**RECORDS SUPPLIED**
◇ ◇ ◇ ◇ ◇

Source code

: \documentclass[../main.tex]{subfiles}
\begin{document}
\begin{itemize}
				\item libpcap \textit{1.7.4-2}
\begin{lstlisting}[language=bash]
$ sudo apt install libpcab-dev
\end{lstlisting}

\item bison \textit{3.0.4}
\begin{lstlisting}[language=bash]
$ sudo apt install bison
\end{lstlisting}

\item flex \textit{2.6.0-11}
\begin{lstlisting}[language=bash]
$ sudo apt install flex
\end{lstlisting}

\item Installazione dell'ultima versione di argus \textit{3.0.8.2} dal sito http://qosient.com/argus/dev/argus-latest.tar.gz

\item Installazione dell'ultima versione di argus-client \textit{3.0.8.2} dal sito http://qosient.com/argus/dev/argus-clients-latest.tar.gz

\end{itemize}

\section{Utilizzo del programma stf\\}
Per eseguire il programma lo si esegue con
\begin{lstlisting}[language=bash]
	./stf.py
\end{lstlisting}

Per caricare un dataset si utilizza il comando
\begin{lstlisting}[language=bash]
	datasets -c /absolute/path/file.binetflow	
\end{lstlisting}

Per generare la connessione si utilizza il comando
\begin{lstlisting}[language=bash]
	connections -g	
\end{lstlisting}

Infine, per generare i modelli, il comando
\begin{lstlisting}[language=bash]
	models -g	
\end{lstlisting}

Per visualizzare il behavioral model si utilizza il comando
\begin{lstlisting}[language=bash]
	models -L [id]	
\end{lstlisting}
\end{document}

◇ ◇ ◇ ◇ ◇

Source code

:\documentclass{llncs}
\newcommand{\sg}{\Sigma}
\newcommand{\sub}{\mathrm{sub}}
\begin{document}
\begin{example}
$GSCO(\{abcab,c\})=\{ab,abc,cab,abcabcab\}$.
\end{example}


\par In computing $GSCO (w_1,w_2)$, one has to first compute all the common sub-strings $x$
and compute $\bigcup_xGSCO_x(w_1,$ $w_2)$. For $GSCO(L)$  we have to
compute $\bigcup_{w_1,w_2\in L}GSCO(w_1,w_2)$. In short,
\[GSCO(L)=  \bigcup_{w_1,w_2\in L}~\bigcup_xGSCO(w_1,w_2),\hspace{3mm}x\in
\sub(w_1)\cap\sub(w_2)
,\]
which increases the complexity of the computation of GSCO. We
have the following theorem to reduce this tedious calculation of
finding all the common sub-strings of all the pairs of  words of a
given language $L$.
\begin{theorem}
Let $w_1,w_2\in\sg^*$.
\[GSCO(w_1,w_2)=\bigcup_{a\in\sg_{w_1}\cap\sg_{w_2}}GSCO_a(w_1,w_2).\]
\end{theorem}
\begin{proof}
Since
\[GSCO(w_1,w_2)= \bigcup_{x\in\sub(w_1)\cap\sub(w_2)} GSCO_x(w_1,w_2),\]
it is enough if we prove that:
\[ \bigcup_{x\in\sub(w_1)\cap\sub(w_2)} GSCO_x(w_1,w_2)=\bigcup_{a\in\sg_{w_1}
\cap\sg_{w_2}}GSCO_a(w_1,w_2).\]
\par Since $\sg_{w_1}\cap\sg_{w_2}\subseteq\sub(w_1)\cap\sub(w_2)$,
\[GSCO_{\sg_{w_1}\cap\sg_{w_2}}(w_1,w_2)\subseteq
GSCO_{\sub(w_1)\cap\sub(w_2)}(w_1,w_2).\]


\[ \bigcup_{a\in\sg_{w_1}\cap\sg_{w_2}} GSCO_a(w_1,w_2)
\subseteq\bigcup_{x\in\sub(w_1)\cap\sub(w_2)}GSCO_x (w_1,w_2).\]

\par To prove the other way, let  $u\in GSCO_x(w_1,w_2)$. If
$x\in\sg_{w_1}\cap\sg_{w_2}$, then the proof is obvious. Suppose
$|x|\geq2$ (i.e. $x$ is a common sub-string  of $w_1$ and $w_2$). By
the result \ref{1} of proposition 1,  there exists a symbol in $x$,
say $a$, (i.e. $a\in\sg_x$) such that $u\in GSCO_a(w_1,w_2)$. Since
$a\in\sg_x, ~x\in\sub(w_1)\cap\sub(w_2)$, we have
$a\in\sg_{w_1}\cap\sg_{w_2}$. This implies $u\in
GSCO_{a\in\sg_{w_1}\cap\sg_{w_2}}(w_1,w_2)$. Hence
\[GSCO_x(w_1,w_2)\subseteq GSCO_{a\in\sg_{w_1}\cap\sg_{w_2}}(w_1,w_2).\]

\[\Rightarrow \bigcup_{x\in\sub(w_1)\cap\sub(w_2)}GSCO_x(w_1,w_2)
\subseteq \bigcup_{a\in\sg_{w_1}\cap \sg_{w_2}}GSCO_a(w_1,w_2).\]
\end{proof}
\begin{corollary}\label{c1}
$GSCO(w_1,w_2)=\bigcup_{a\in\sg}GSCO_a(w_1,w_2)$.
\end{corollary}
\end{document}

◇ ◇ ◇ ◇ ◇

**WORK REQUIRED**
Filter the records for lines holding the string "newcommand". Copy each one.

**OUTPUT FOR THIS EXERCISE**
\newcommand{\sg}{\Sigma}
\newcommand{\sub}{\mathrm{sub}}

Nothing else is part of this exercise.